> **Directions for this task**: From the line with "proportional to $u_i$" through the line with "for every node", inclusive, return each line of the data below exactly and leave the rest out.

Segment Open

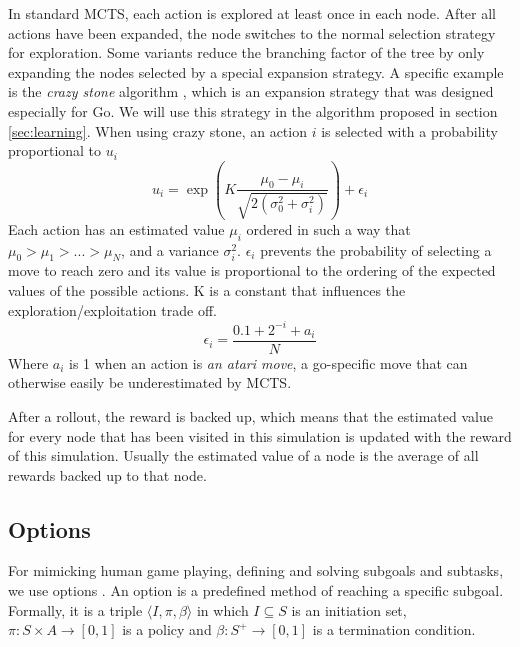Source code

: In standard MCTS, each action is explored at least once in each node. After all
actions have been expanded, the node switches to the normal selection strategy
for exploration. Some variants reduce the branching factor of the tree by only
expanding the nodes selected by a special expansion strategy. A specific example
is the \emph{crazy stone} algorithm \cite{coulom2007efficient}, which is an
expansion strategy that was designed especially for Go. We will use this
strategy in the algorithm proposed in section \ref{sec:learning}.
When using crazy stone, an action $i$ is selected with a probability
proportional to $u_i$
\begin{equation}
	\label{eq:crazystone}
	u_i = \exp\left(K \frac{\mu_0 - \mu_i}{\sqrt{2\left(\sigma_0^2 +
\sigma_i^2\right)}}\right) + \epsilon_i
\end{equation}
Each action has an estimated value $\mu_i$ ordered in such a way that $\mu_0 >
\mu_1 > ... > \mu_N$, and a variance $\sigma_i^2$. $\epsilon_i$ prevents 
the probability of selecting a move to reach zero and its value is proportional to
the ordering of the expected values of the possible actions. K is a constant
that influences the exploration/exploitation trade off.
\begin{equation}
	\label{eq:epsilon}
	\epsilon_i = \frac{0.1 + 2^{-i} + a_i}{N}
\end{equation}
Where $a_i$ is 1 when an action is \emph{an atari move}, a go-specific
move that can otherwise easily be underestimated by MCTS.

After a rollout, the reward is backed up, which means that the estimated value
for every node that has been visited in this simulation is updated with the
reward of this simulation. Usually the estimated value of a node is the average
of all rewards backed up to that node.

\subsection{Options}
\label{subsec:options}
For mimicking human game playing, defining and solving subgoals and subtasks, we
use options \cite{sutton1999between, barto2003recent}. An option is a predefined method of
reaching a specific subgoal. Formally, it is a triple $\langle I, \pi,
\beta\rangle$ in which $I \subseteq S$ is an initiation set, $\pi: S \times A
\rightarrow [0, 1]$ is a policy and $\beta: S^+ \rightarrow[0,1]$ is a
termination condition.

Segment Closed

> **Response area**:
proportional to $u_i$
\begin{equation}
	\label{eq:crazystone}
	u_i = \exp\left(K \frac{\mu_0 - \mu_i}{\sqrt{2\left(\sigma_0^2 +
\sigma_i^2\right)}}\right) + \epsilon_i
\end{equation}
Each action has an estimated value $\mu_i$ ordered in such a way that $\mu_0 >
\mu_1 > ... > \mu_N$, and a variance $\sigma_i^2$. $\epsilon_i$ prevents 
the probability of selecting a move to reach zero and its value is proportional to
the ordering of the expected values of the possible actions. K is a constant
that influences the exploration/exploitation trade off.
\begin{equation}
	\label{eq:epsilon}
	\epsilon_i = \frac{0.1 + 2^{-i} + a_i}{N}
\end{equation}
Where $a_i$ is 1 when an action is \emph{an atari move}, a go-specific
move that can otherwise easily be underestimated by MCTS.

After a rollout, the reward is backed up, which means that the estimated value
for every node that has been visited in this simulation is updated with the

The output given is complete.